The stock-market at times suggests a reservoir—: the selling-power is liquefied fear. Like water, all it asks is one tiny crevice—a beginning!—and it will itself complete the havoc.
Inside support—that is, buying by Garrettson's firm—would have been the only effective denial of the alarming rumors. Therefore, in the brief instant that saw absolutely no “support” forthcoming the flood of selling-orders raged down upon the stock-market, carrying with it big margins and little margins and minus margins, fortunes and hopes and reputations.

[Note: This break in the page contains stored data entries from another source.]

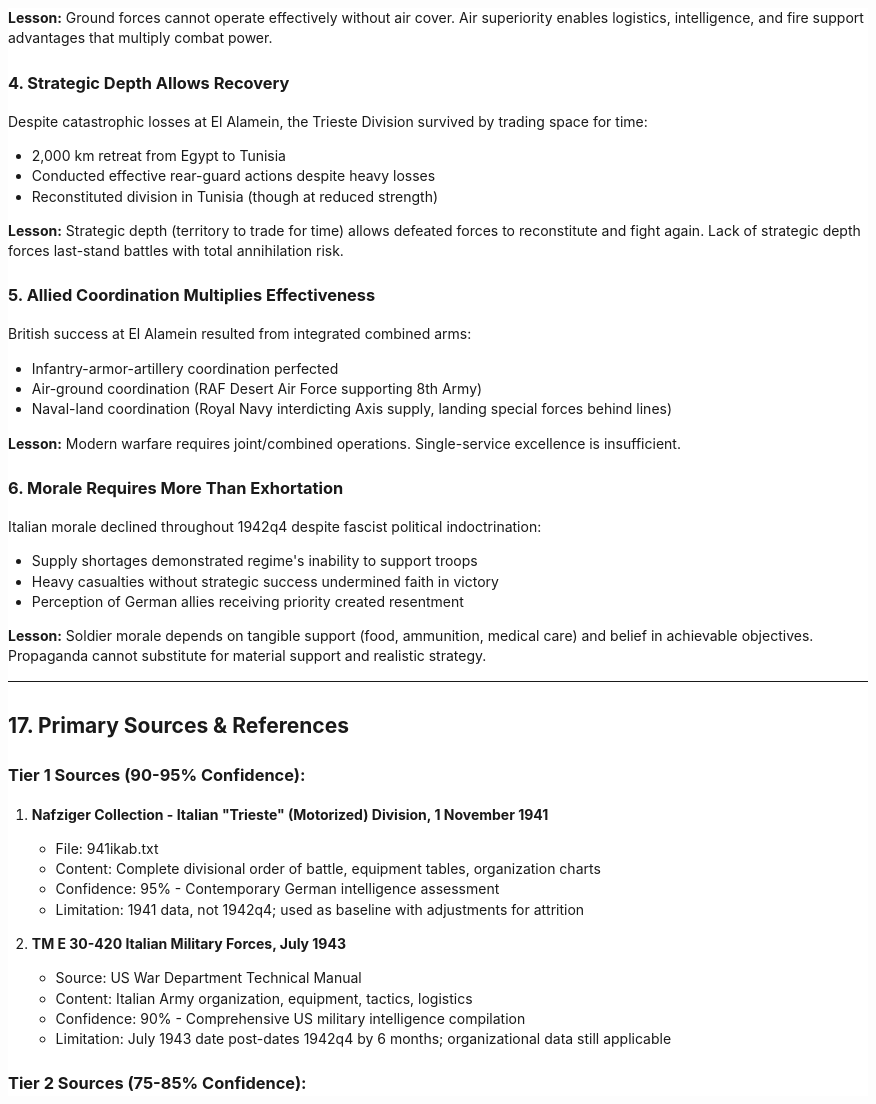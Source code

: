 **Lesson:** Ground forces cannot operate effectively without air cover. Air superiority enables logistics, intelligence, and fire support advantages that multiply combat power.

### **4. Strategic Depth Allows Recovery**

Despite catastrophic losses at El Alamein, the Trieste Division survived by trading space for time:
- 2,000 km retreat from Egypt to Tunisia
- Conducted effective rear-guard actions despite heavy losses
- Reconstituted division in Tunisia (though at reduced strength)

**Lesson:** Strategic depth (territory to trade for time) allows defeated forces to reconstitute and fight again. Lack of strategic depth forces last-stand battles with total annihilation risk.

### **5. Allied Coordination Multiplies Effectiveness**

British success at El Alamein resulted from integrated combined arms:
- Infantry-armor-artillery coordination perfected
- Air-ground coordination (RAF Desert Air Force supporting 8th Army)
- Naval-land coordination (Royal Navy interdicting Axis supply, landing special forces behind lines)

**Lesson:** Modern warfare requires joint/combined operations. Single-service excellence is insufficient.

### **6. Morale Requires More Than Exhortation**

Italian morale declined throughout 1942q4 despite fascist political indoctrination:
- Supply shortages demonstrated regime's inability to support troops
- Heavy casualties without strategic success undermined faith in victory
- Perception of German allies receiving priority created resentment

**Lesson:** Soldier morale depends on tangible support (food, ammunition, medical care) and belief in achievable objectives. Propaganda cannot substitute for material support and realistic strategy.

---

## 17. Primary Sources & References

### **Tier 1 Sources (90-95% Confidence):**

1. **Nafziger Collection - Italian "Trieste" (Motorized) Division, 1 November 1941**
   - File: 941ikab.txt
   - Content: Complete divisional order of battle, equipment tables, organization charts
   - Confidence: 95% - Contemporary German intelligence assessment
   - Limitation: 1941 data, not 1942q4; used as baseline with adjustments for attrition

2. **TM E 30-420 Italian Military Forces, July 1943**
   - Source: US War Department Technical Manual
   - Content: Italian Army organization, equipment, tactics, logistics
   - Confidence: 90% - Comprehensive US military intelligence compilation
   - Limitation: July 1943 date post-dates 1942q4 by 6 months; organizational data still applicable

### **Tier 2 Sources (75-85% Confidence):**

The price of Con. Steel declined faster and faster as the volume of selling-orders grew larger. It was the snowball rolling down the hillside. From sixty-eight it went to sixty-seven; to sixty-six; to sixty-five by fractions. Then it broke whole points at a time—to sixty; to fifty-five! In fifteen frightful, unforgetable minutes the capital stock, of the Consolidated Steel Corporation shrank in value fifteen million dollars—one million a minute! A psychological statistician would have figured that this million a minute was the tribute of the moneyed world to the great Garrettson's reputation for financial invulnerability; it was the cost of the blow to his prestige, the result of his partners' inefficiency during the one crucial moment of the firm's existence. The partners would have understood death and could have provided against it, stock-marketwise. It is likely that they even might have capitalized their senior partner's demise had it come from typhoid, tuberculosis, or taxicab. But the disappearance of the great Garrettson, the fatal incertitude, the black ignorance, the fearing and the hoping, paralyzed the faculties of the junior partners of Wall Street's mighty firm. And the costliness of their indecision was raised into the millions by the fact that, just as Jenkins, Johnson, and Lane, the junior partners, agreed that Garrettson, though absent, was well, and were about to take steps to check the gamblers' panic, the telephone summoned Jenkins.
“Hello! Is this Mr. Jenkins? Good. This is Dr. Pierson. Come at once to Mr. Garrettson, Hotel Cressline, Suite D. No, not B—D! Say nothing to the family! Hurry!” And the speaker rang off.